§ Directions: Find every line below that contains the word "modelů" and copy it out.

+--

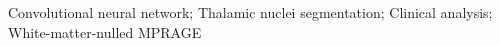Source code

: Convolutional neural network; Thalamic nuclei segmentation; Clinical analysis; White-matter-nulled MPRAGE
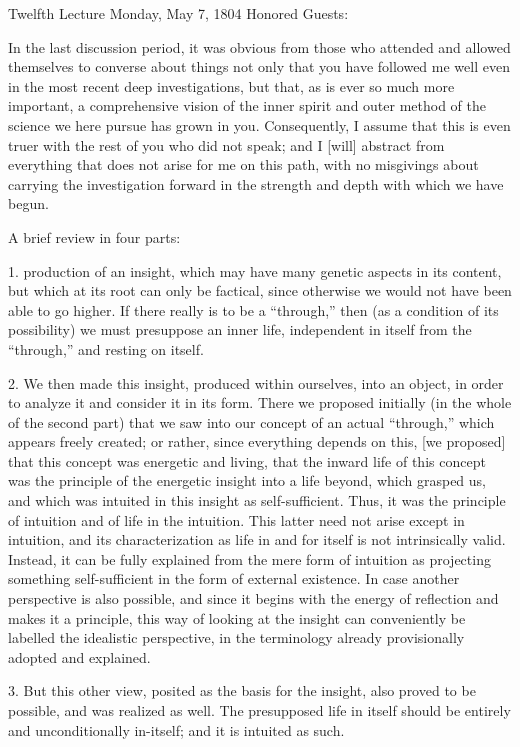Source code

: Twelfth Lecture
Monday, May 7, 1804
Honored Guests:

In the last discussion period,
it was obvious from those who attended
and allowed themselves to converse about things
not only that you have followed me well
even in the most recent deep investigations,
but that, as is ever so much more important,
a comprehensive vision of the inner spirit
and outer method of the science
we here pursue has grown in you.
Consequently, I assume that this is
even truer with the rest of you who did not speak;
and I [will] abstract from everything
that does not arise for me on this path,
with no misgivings about carrying the investigation
forward in the strength and depth with which we have begun.

A brief review in four parts:

1. production of an insight,
which may have many genetic aspects in its content,
but which at its root can only be factical,
since otherwise we would not have been able to go higher.
If there really is to be a “through,”
then (as a condition of its possibility)
we must presuppose an inner life,
independent in itself from the “through,”
and resting on itself.

2. We then made this insight,
produced within ourselves,
into an object, in order to analyze it
and consider it in its form.
There we proposed initially (in the whole of the second part)
that we saw into our concept of an actual “through,”
which appears freely created;
or rather, since everything depends on this,
[we proposed] that this concept was energetic and living,
that the inward life of this concept was
the principle of the energetic insight into a life beyond,
which grasped us, and which was intuited
in this insight as self-sufficient.
Thus, it was the principle of intuition
and of life in the intuition.
This latter need not arise except in intuition,
and its characterization as life in and for itself
is not intrinsically valid.
Instead, it can be fully explained
from the mere form of intuition
as projecting something self-sufficient
in the form of external existence.
In case another perspective is also possible,
and since it begins with the energy of reflection
and makes it a principle,
this way of looking at the insight can conveniently
be labelled the idealistic perspective,
in the terminology already provisionally adopted and explained.

3. But this other view, posited as the basis for the insight,
also proved to be possible, and was realized as well.
The presupposed life in itself should be
entirely and unconditionally in-itself;
and it is intuited as such.


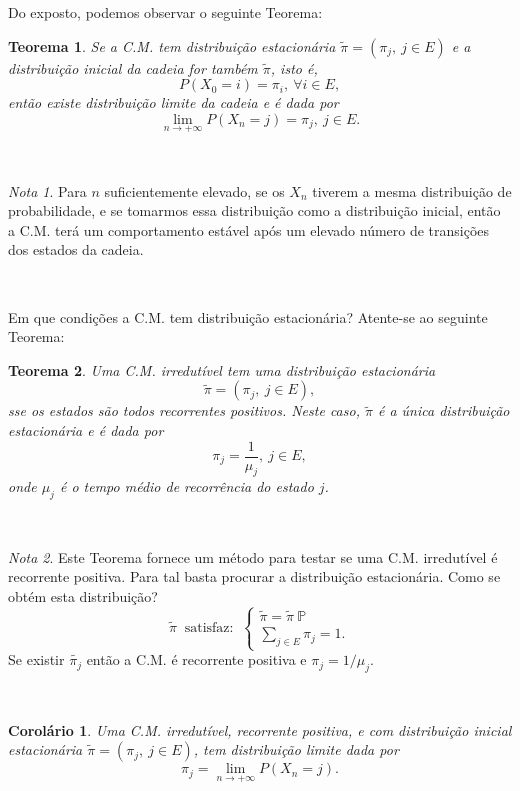 \documentclass[
  11pt,
  a4paper,
]{book}
\newtheorem{theorem}{Teorema}[chapter]
\newtheorem{corollary}{Corolário}[chapter]
\theoremstyle{definition}
\theoremstyle{definition}
\theoremstyle{definition}
\theoremstyle{definition}
\theoremstyle{remark}
\newtheorem*{remark}{Nota }
\begin{document}
Do exposto, podemos observar o seguinte Teorema:

\begin{theorem}
Se a C.M. tem distribuição estacionária \(\tilde{\pi}=(\pi_j, ~j \in E)\) e a distribuição inicial da cadeia for também \(\tilde{\pi}\), isto é,
\[P(X_0=i)=\pi_i, ~\forall i \in E,\]
então existe distribuição limite da cadeia e é dada por
\[\lim\limits_{n \to +\infty} P(X_n=j)=\pi_j, ~j \in E.\]
\end{theorem}

\(\,\)

\begin{remark}
Para \(n\) suficientemente elevado, se os \(X_n\) tiverem a mesma distribuição de probabilidade, e se tomarmos essa distribuição como a distribuição inicial, então a C.M. terá um comportamento estável após um elevado número de transições dos estados da cadeia.
\end{remark}

\(\,\)

Em que condições a C.M. tem distribuição estacionária? Atente-se ao seguinte Teorema:

\begin{theorem}
Uma C.M. irredutível tem uma distribuição estacionária
\[\tilde{\pi}=(\pi_j, ~j \in E),\]
sse os estados são todos recorrentes positivos. Neste caso, \(\tilde{\pi}\) é a única distribuição estacionária e é dada por
\[\pi_j=\dfrac{1}{\mu_j}, ~j \in E,\]
onde \(\mu_j\) é o tempo médio de recorrência do estado \(j\).
\end{theorem}

\(\,\)

\begin{remark}
Este Teorema fornece um método para testar se uma C.M. irredutível é recorrente positiva. Para tal basta procurar a distribuição estacionária. Como se obtém esta distribuição?
\[\tilde{\pi} ~ \text{  satisfaz:  } ~ \begin{cases}
\tilde{\pi} = \tilde{\pi} ~\mathbb{P}\\
\sum\limits_{j \in E} \pi_j=1.
\end{cases}\]
Se existir \(\tilde{\pi_j}\) então a C.M. é recorrente positiva e \(\pi_j=1/\mu_j\).
\end{remark}

\(\,\)

\begin{corollary}
Uma C.M. irredutível, recorrente positiva, e com distribuição inicial estacionária \(\tilde{\pi}=(\pi_j, ~j \in E)\), tem distribuição limite dada por
\[\pi_j=\lim\limits_{n \to +\infty} P(X_n=j).\]
\end{corollary}
\end{document}
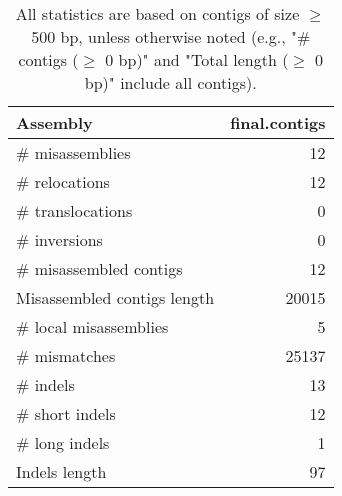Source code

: \documentclass[12pt,a4paper]{article}
\begin{document}
\begin{table}[ht]
\begin{center}
\caption{All statistics are based on contigs of size $\geq$ 500 bp, unless otherwise noted (e.g., "\# contigs ($\geq$ 0 bp)" and "Total length ($\geq$ 0 bp)" include all contigs).}
\begin{tabular}{|l*{1}{|r}|}
\hline
Assembly & final.contigs \\ \hline
\# misassemblies & 12 \\ \hline
\hspace{5mm}\# relocations & 12 \\ \hline
\hspace{5mm}\# translocations & 0 \\ \hline
\hspace{5mm}\# inversions & 0 \\ \hline
\# misassembled contigs & 12 \\ \hline
Misassembled contigs length & 20015 \\ \hline
\# local misassemblies & 5 \\ \hline
\# mismatches & 25137 \\ \hline
\# indels & 13 \\ \hline
\hspace{5mm}\# short indels & 12 \\ \hline
\hspace{5mm}\# long indels & 1 \\ \hline
Indels length & 97 \\ \hline
\end{tabular}
\end{center}
\end{table}
\end{document}
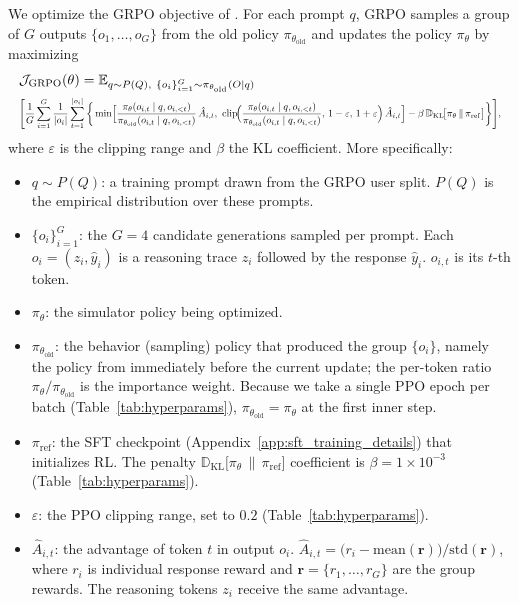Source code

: \documentclass{article} %
\begin{document}
We optimize the GRPO objective of \citet{shao2024deepseekmath}. For each prompt $q$, GRPO samples a group of $G$ outputs $\{o_1,\dots,o_G\}$ from the old policy $\pi_{\theta_{\mathrm{old}}}$ and updates the policy $\pi_\theta$ by maximizing
\begin{equation*}
\begin{aligned}
&\mathcal{J}_{\mathrm{GRPO}}(\theta) = \mathbb{E}_{q \sim P(Q),\ \{o_i\}_{i=1}^{G} \sim \pi_{\theta_{\mathrm{old}}}(O \mid q)} \\
&\resizebox{\linewidth}{!}{$\Bigg[ \displaystyle \frac{1}{G}\sum_{i=1}^{G}\frac{1}{|o_i|}\sum_{t=1}^{|o_i|}\bigg\{ \min\!\Big[ \frac{\pi_\theta(o_{i,t}\mid q,o_{i,<t})}{\pi_{\theta_{\mathrm{old}}}(o_{i,t}\mid q,o_{i,<t})}\,\hat{A}_{i,t},\ \mathrm{clip}\!\Big(\frac{\pi_\theta(o_{i,t}\mid q,o_{i,<t})}{\pi_{\theta_{\mathrm{old}}}(o_{i,t}\mid q,o_{i,<t})},\, 1-\varepsilon,\, 1+\varepsilon\Big)\,\hat{A}_{i,t} \Big] - \beta\, \mathbb{D}_{\mathrm{KL}}\!\big[\pi_\theta \,\|\, \pi_{\mathrm{ref}}\big] \bigg\}\Bigg] ,$}
\end{aligned}
\end{equation*}
where $\varepsilon$ is the clipping range and $\beta$ the KL coefficient. More specifically:
\begin{itemize}
\item $q \sim P(Q)$: a training prompt drawn from the GRPO user split. $P(Q)$ is the empirical distribution over these prompts.
\item $\{o_i\}_{i=1}^{G}$: the $G=4$ candidate generations sampled per prompt. Each $o_i = (z_i, \hat{y}_i)$ is a reasoning trace $z_i$ followed by the response $\hat{y}_i$. $o_{i,t}$ is its $t$-th token.
\item $\pi_\theta$: the simulator policy being optimized.
\item $\pi_{\theta_{\mathrm{old}}}$: the behavior (sampling) policy that produced the group $\{o_i\}$, namely the policy from immediately before the current update; the per-token ratio $\pi_\theta/\pi_{\theta_{\mathrm{old}}}$ is the importance weight. Because we take a single PPO epoch per batch (Table~\ref{tab:hyperparams}), $\pi_{\theta_{\mathrm{old}}}=\pi_\theta$ at the first inner step.
\item $\pi_{\mathrm{ref}}$: the SFT checkpoint (Appendix~\ref{app:sft_training_details}) that initializes RL. The penalty $\mathbb{D}_{\mathrm{KL}}\!\big[\pi_\theta \,\|\, \pi_{\mathrm{ref}}\big]$ coefficient is $\beta=1\times10^{-3}$ (Table~\ref{tab:hyperparams}).
\item $\varepsilon$: the PPO clipping range, set to $0.2$ (Table~\ref{tab:hyperparams}).
\item $\hat{A}_{i,t}$: the advantage of token $t$ in output $o_i$. $\hat{A}_{i,t}=\big(r_i-\mathrm{mean}(\mathbf{r})\big)/\mathrm{std}(\mathbf{r})$, where $r_i$ is individual response reward and $\mathbf{r}=\{r_1,\dots,r_G\}$ are the group rewards. The reasoning tokens $z_i$ receive the same advantage.
\end{itemize}
\end{document}
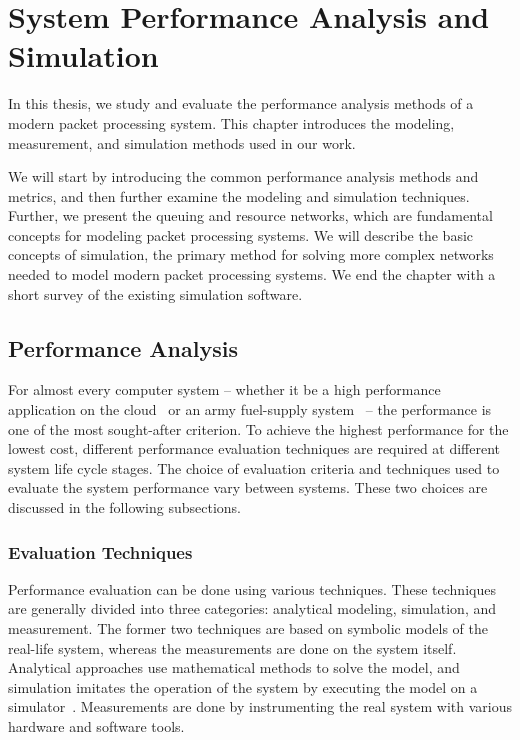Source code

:\chapter{System Performance Analysis and Simulation}
\label{chapter:system-performance-analysis-and-simulation}
In this thesis, we study and evaluate the performance analysis methods of a modern packet processing system. This chapter introduces the modeling, measurement, and simulation methods used in our work.

We will start by introducing the common performance analysis methods and metrics, and then further examine the modeling and simulation techniques. Further, we present the queuing and resource networks, which are fundamental concepts for modeling packet processing systems. We will describe the basic concepts of simulation, the primary method for solving more complex networks needed to model modern packet processing systems. We end the chapter with a short survey of the existing simulation software.


\section{Performance Analysis}
For almost every computer system -- whether it be a high performance application on the cloud~\cite{jackson:2010:HPCOC} or an army fuel-supply system~\cite{sabuncuoglu:2005:TAS} -- the performance is one of the most sought-after criterion. To achieve the highest performance for the lowest cost, different performance evaluation techniques are required at different system life cycle stages. The choice of evaluation criteria and techniques used to evaluate the system performance vary between systems. These two choices are discussed in the following subsections.~\cite{jain:1991:AOCSPA}

\subsection{Evaluation Techniques}
Performance evaluation can be done using various techniques. These techniques are generally divided into three categories: analytical modeling, simulation, and measurement. The former two techniques are based on symbolic models of the real-life system, whereas the measurements are done on the system itself. Analytical approaches use mathematical methods to solve the model, and simulation imitates the operation of the system by executing the model on a simulator~\cite{Banks:2010:DES}. Measurements are done by instrumenting the real system with various hardware and software tools.~\cite{jain:1991:AOCSPA}


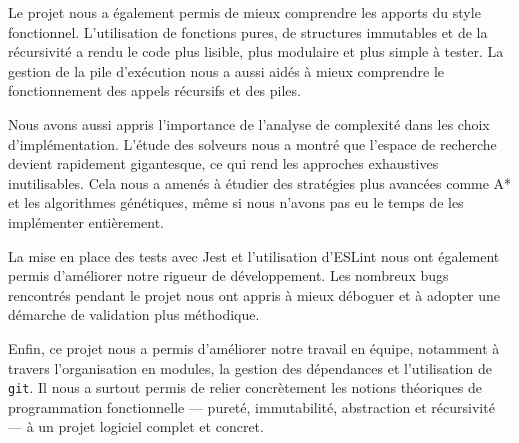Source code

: \documentclass[12pt,a4paper]{article}
\begin{document}
Le projet nous a également permis de mieux comprendre les apports du style fonctionnel. L’utilisation de fonctions pures, de structures immutables et de la récursivité a rendu le code plus lisible, plus modulaire et plus simple à tester. La gestion de la pile d’exécution nous a aussi aidés à mieux comprendre le fonctionnement des appels récursifs et des piles.

Nous avons aussi appris l’importance de l’analyse de complexité dans les choix d’implémentation. L’étude des solveurs nous a montré que l’espace de recherche devient rapidement gigantesque, ce qui rend les approches exhaustives inutilisables. Cela nous a amenés à étudier des stratégies plus avancées comme A* et les algorithmes génétiques, même si nous n’avons pas eu le temps de les implémenter entièrement.

La mise en place des tests avec Jest et l’utilisation d’ESLint nous ont également permis d’améliorer notre rigueur de développement. Les nombreux bugs rencontrés pendant le projet nous ont appris à mieux déboguer et à adopter une démarche de validation plus méthodique.

Enfin, ce projet nous a permis d’améliorer notre travail en équipe, notamment à travers l’organisation en modules, la gestion des dépendances et l’utilisation de \texttt{git}. Il nous a surtout permis de relier concrètement les notions théoriques de programmation fonctionnelle — pureté, immutabilité, abstraction et récursivité — à un projet logiciel complet et concret.
\end{document}
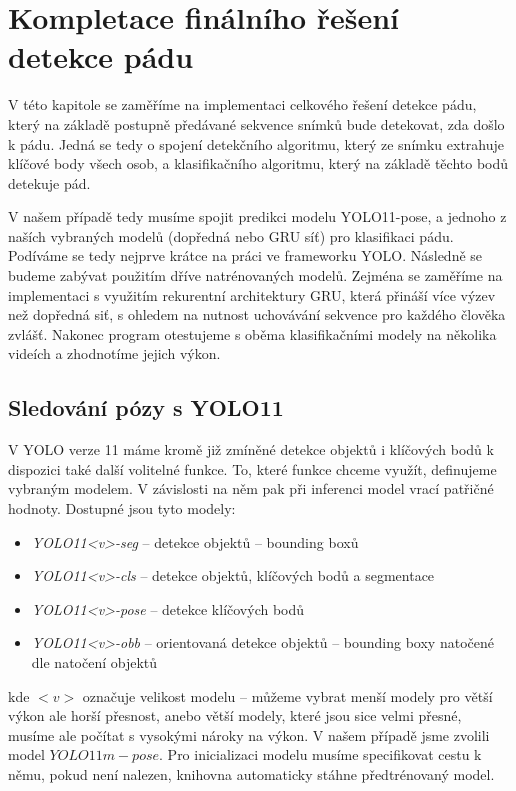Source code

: \chapter{Kompletace finálního řešení detekce pádu}
\label{chap:detectionProgram}

V této kapitole se zaměříme na implementaci celkového řešení detekce pádu,
který na základě postupně předávané sekvence snímků bude detekovat, zda došlo k
pádu. Jedná se tedy o spojení detekčního algoritmu, který ze snímku extrahuje
klíčové body všech osob, a klasifikačního algoritmu, který na základě těchto
bodů detekuje pád.

V našem případě tedy musíme spojit predikci modelu YOLO11-pose, a jednoho z
naších vybraných modelů (dopředná nebo GRU síť) pro klasifikaci pádu. Podíváme
se tedy nejprve krátce na práci ve frameworku YOLO. Následně se budeme zabývat
použitím dříve natrénovaných modelů. Zejména se zaměříme na implementaci s
využitím rekurentní architektury GRU, která přináší více výzev než dopředná
siť, s ohledem na nutnost uchovávání sekvence pro každého člověka zvlášť.
Nakonec program otestujeme s oběma klasifikačními modely na několika videích a
zhodnotíme jejich výkon.

\section{Sledování pózy s YOLO11}

V YOLO verze 11 máme kromě již zmíněné detekce objektů i klíčových bodů k
dispozici také další volitelné funkce. To, které funkce chceme využít,
definujeme vybraným modelem. V závislosti na něm pak při inferenci model vrací
patřičné hodnoty. Dostupné jsou tyto modely:
\begin{itemize}
    \item \textit{YOLO11<v>-seg } – detekce objektů – bounding boxů
    \item \textit{YOLO11<v>-cls } – detekce objektů, klíčových bodů a segmentace
    \item \textit{YOLO11<v>-pose} – detekce klíčových bodů
    \item \textit{YOLO11<v>-obb } – orientovaná detekce objektů – bounding boxy natočené dle natočení objektů
\end{itemize}

kde $<v>$ označuje velikost modelu – můžeme vybrat menší modely pro větší výkon
ale horší přesnost, anebo větší modely, které jsou sice velmi přesné, musíme
ale počítat s vysokými nároky na výkon. V našem případě jsme zvolili model
$YOLO11m-pose$. Pro inicializaci modelu musíme specifikovat cestu k němu, pokud
není nalezen, knihovna automaticky stáhne předtrénovaný model.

+--

§ Response to the exercise:
naších vybraných modelů (dopředná nebo GRU síť) pro klasifikaci pádu. Podíváme
použitím dříve natrénovaných modelů. Zejména se zaměříme na implementaci s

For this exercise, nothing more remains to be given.